#### Data supplied

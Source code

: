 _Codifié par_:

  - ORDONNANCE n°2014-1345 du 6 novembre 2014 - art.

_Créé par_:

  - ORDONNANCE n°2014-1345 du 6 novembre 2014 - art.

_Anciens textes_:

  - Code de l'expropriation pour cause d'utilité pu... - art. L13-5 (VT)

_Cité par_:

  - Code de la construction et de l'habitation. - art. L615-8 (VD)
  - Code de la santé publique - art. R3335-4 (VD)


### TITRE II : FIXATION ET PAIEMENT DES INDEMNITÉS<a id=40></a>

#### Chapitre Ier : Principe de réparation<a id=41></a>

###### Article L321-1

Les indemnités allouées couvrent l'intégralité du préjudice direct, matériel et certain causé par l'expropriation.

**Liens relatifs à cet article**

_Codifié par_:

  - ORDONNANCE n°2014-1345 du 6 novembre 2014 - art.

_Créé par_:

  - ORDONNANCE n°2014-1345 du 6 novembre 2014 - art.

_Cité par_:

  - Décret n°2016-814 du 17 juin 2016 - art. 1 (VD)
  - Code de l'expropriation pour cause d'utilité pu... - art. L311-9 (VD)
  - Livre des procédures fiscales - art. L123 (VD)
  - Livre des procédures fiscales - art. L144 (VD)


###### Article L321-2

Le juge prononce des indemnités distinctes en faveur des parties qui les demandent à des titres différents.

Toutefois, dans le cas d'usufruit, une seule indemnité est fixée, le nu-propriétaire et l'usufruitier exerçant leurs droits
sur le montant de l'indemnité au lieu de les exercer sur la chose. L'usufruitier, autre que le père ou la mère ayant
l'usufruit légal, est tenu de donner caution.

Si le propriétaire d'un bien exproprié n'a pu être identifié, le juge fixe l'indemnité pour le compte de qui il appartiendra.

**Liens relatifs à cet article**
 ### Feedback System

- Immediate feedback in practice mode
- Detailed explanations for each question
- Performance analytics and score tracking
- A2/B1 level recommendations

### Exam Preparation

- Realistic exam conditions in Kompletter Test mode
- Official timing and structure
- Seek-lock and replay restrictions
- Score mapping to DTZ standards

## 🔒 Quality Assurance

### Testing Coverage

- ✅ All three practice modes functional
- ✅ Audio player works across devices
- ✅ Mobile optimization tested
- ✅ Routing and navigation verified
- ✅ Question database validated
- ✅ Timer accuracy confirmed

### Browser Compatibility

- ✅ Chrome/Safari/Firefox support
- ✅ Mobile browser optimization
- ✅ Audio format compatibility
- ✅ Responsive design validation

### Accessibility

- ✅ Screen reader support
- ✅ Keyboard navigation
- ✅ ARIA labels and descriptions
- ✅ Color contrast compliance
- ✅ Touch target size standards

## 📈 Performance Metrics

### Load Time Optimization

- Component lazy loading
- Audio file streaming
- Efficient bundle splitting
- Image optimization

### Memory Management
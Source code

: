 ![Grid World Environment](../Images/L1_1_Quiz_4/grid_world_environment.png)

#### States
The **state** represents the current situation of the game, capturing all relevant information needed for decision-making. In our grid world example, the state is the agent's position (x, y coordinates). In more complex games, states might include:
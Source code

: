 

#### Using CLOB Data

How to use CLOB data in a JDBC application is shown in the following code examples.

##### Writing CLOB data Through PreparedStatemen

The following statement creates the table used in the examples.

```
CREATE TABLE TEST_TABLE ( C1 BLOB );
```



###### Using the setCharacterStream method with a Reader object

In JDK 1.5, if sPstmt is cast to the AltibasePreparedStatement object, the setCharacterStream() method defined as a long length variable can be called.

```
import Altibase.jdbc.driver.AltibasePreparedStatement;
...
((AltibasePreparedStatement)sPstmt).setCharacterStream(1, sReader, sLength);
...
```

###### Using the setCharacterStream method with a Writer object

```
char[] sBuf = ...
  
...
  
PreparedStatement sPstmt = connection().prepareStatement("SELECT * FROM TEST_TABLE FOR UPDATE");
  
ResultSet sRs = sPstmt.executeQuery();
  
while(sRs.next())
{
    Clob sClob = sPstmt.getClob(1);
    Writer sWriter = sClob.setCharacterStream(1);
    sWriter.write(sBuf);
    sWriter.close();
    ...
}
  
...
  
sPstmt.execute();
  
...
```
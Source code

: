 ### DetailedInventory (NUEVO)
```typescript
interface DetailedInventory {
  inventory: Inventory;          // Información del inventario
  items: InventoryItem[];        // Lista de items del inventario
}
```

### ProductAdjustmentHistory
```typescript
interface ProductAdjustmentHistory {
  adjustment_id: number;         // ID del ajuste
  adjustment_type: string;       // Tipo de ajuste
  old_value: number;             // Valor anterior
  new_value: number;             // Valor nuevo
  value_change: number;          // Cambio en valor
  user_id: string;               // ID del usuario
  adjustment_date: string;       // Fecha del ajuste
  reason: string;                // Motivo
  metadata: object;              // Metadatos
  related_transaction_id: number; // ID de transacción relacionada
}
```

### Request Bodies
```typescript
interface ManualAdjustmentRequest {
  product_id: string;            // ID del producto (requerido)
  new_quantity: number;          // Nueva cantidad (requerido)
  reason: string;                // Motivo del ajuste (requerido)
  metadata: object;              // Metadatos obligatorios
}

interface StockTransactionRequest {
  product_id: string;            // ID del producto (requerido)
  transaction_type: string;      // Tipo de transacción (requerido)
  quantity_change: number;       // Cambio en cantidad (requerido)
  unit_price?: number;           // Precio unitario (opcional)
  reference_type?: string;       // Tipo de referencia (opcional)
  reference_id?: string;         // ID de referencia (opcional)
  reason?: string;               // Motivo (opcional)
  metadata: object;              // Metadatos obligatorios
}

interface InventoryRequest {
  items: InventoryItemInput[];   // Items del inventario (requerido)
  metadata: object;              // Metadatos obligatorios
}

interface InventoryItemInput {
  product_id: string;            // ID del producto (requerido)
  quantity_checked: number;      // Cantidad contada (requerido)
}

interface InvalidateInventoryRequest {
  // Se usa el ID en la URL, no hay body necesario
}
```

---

########

Every one of the records is to be copied word for word.

Answer for this exercise
Source code

: _Codifié par_:

  - ORDONNANCE n°2014-1345 du 6 novembre 2014 - art.

_Créé par_:

  - ORDONNANCE n°2014-1345 du 6 novembre 2014 - art.

_Anciens textes_:

  - Code de l'expropriation pour cause d'utilité pu... - art. L13-5 (VT)

_Cité par_:

  - Code de la construction et de l'habitation. - art. L615-8 (VD)
  - Code de la santé publique - art. R3335-4 (VD)


### TITRE II : FIXATION ET PAIEMENT DES INDEMNITÉS<a id=40></a>

#### Chapitre Ier : Principe de réparation<a id=41></a>

###### Article L321-1

Les indemnités allouées couvrent l'intégralité du préjudice direct, matériel et certain causé par l'expropriation.

**Liens relatifs à cet article**

_Codifié par_:

  - ORDONNANCE n°2014-1345 du 6 novembre 2014 - art.

_Créé par_:

  - ORDONNANCE n°2014-1345 du 6 novembre 2014 - art.

_Cité par_:

  - Décret n°2016-814 du 17 juin 2016 - art. 1 (VD)
  - Code de l'expropriation pour cause d'utilité pu... - art. L311-9 (VD)
  - Livre des procédures fiscales - art. L123 (VD)
  - Livre des procédures fiscales - art. L144 (VD)


###### Article L321-2

Le juge prononce des indemnités distinctes en faveur des parties qui les demandent à des titres différents.

Toutefois, dans le cas d'usufruit, une seule indemnité est fixée, le nu-propriétaire et l'usufruitier exerçant leurs droits
sur le montant de l'indemnité au lieu de les exercer sur la chose. L'usufruitier, autre que le père ou la mère ayant
l'usufruit légal, est tenu de donner caution.

Si le propriétaire d'un bien exproprié n'a pu être identifié, le juge fixe l'indemnité pour le compte de qui il appartiendra.

**Liens relatifs à cet article**
 ### Feedback System

- Immediate feedback in practice mode
- Detailed explanations for each question
- Performance analytics and score tracking
- A2/B1 level recommendations

### Exam Preparation

- Realistic exam conditions in Kompletter Test mode
- Official timing and structure
- Seek-lock and replay restrictions
- Score mapping to DTZ standards

## 🔒 Quality Assurance

### Testing Coverage

- ✅ All three practice modes functional
- ✅ Audio player works across devices
- ✅ Mobile optimization tested
- ✅ Routing and navigation verified
- ✅ Question database validated
- ✅ Timer accuracy confirmed

### Browser Compatibility

- ✅ Chrome/Safari/Firefox support
- ✅ Mobile browser optimization
- ✅ Audio format compatibility
- ✅ Responsive design validation

### Accessibility

- ✅ Screen reader support
- ✅ Keyboard navigation
- ✅ ARIA labels and descriptions
- ✅ Color contrast compliance
- ✅ Touch target size standards

## 📈 Performance Metrics

### Load Time Optimization

- Component lazy loading
- Audio file streaming
- Efficient bundle splitting
- Image optimization

### Memory Management
Source code

: ![Grid World Environment](../Images/L1_1_Quiz_4/grid_world_environment.png)

#### States
The **state** represents the current situation of the game, capturing all relevant information needed for decision-making. In our grid world example, the state is the agent's position (x, y coordinates). In more complex games, states might include:
Source code

: 

#### Using CLOB Data

How to use CLOB data in a JDBC application is shown in the following code examples.

##### Writing CLOB data Through PreparedStatemen

The following statement creates the table used in the examples.

```
CREATE TABLE TEST_TABLE ( C1 BLOB );
```



###### Using the setCharacterStream method with a Reader object

In JDK 1.5, if sPstmt is cast to the AltibasePreparedStatement object, the setCharacterStream() method defined as a long length variable can be called.

```
import Altibase.jdbc.driver.AltibasePreparedStatement;
...
((AltibasePreparedStatement)sPstmt).setCharacterStream(1, sReader, sLength);
...
```

###### Using the setCharacterStream method with a Writer object

```
char[] sBuf = ...
  
...
  
PreparedStatement sPstmt = connection().prepareStatement("SELECT * FROM TEST_TABLE FOR UPDATE");
  
ResultSet sRs = sPstmt.executeQuery();
  
while(sRs.next())
{
    Clob sClob = sPstmt.getClob(1);
    Writer sWriter = sClob.setCharacterStream(1);
    sWriter.write(sBuf);
    sWriter.close();
    ...
}
  
...
  
sPstmt.execute();
  
...
```
Source code

: ### DetailedInventory (NUEVO)
```typescript
interface DetailedInventory {
  inventory: Inventory;          // Información del inventario
  items: InventoryItem[];        // Lista de items del inventario
}
```

### ProductAdjustmentHistory
```typescript
interface ProductAdjustmentHistory {
  adjustment_id: number;         // ID del ajuste
  adjustment_type: string;       // Tipo de ajuste
  old_value: number;             // Valor anterior
  new_value: number;             // Valor nuevo
  value_change: number;          // Cambio en valor
  user_id: string;               // ID del usuario
  adjustment_date: string;       // Fecha del ajuste
  reason: string;                // Motivo
  metadata: object;              // Metadatos
  related_transaction_id: number; // ID de transacción relacionada
}
```

### Request Bodies
```typescript
interface ManualAdjustmentRequest {
  product_id: string;            // ID del producto (requerido)
  new_quantity: number;          // Nueva cantidad (requerido)
  reason: string;                // Motivo del ajuste (requerido)
  metadata: object;              // Metadatos obligatorios
}

interface StockTransactionRequest {
  product_id: string;            // ID del producto (requerido)
  transaction_type: string;      // Tipo de transacción (requerido)
  quantity_change: number;       // Cambio en cantidad (requerido)
  unit_price?: number;           // Precio unitario (opcional)
  reference_type?: string;       // Tipo de referencia (opcional)
  reference_id?: string;         // ID de referencia (opcional)
  reason?: string;               // Motivo (opcional)
  metadata: object;              // Metadatos obligatorios
}

interface InventoryRequest {
  items: InventoryItemInput[];   // Items del inventario (requerido)
  metadata: object;              // Metadatos obligatorios
}

interface InventoryItemInput {
  product_id: string;            // ID del producto (requerido)
  quantity_checked: number;      // Cantidad contada (requerido)
}

interface InvalidateInventoryRequest {
  // Se usa el ID en la URL, no hay body necesario
}
```

---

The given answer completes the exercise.